• Task to carry out
Each line below that holds the word "tfenv" counts toward the answer; reply with the total number only.

######

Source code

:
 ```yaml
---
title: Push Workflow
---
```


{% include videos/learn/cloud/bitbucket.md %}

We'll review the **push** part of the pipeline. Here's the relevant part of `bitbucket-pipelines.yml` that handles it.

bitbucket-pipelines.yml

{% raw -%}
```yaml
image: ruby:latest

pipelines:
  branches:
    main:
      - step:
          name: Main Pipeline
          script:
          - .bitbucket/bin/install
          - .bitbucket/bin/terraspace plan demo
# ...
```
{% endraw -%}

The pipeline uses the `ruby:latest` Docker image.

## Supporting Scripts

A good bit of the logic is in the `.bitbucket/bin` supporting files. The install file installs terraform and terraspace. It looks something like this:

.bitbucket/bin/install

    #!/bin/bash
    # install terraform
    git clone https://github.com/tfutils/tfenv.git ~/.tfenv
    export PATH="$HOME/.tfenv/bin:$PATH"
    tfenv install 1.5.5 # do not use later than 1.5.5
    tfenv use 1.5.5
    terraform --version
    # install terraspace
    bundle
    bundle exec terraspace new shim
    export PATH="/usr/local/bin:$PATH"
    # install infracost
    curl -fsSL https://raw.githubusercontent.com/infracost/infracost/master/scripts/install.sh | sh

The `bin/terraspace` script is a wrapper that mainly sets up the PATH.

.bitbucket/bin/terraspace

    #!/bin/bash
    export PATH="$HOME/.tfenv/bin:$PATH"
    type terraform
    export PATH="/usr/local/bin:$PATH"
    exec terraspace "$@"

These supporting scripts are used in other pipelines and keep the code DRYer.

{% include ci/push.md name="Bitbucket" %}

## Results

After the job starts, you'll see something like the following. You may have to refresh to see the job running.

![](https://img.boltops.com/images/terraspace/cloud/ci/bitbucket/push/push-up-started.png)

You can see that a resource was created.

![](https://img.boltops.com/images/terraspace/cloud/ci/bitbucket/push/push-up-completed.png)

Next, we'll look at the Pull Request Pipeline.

######

• Task response
5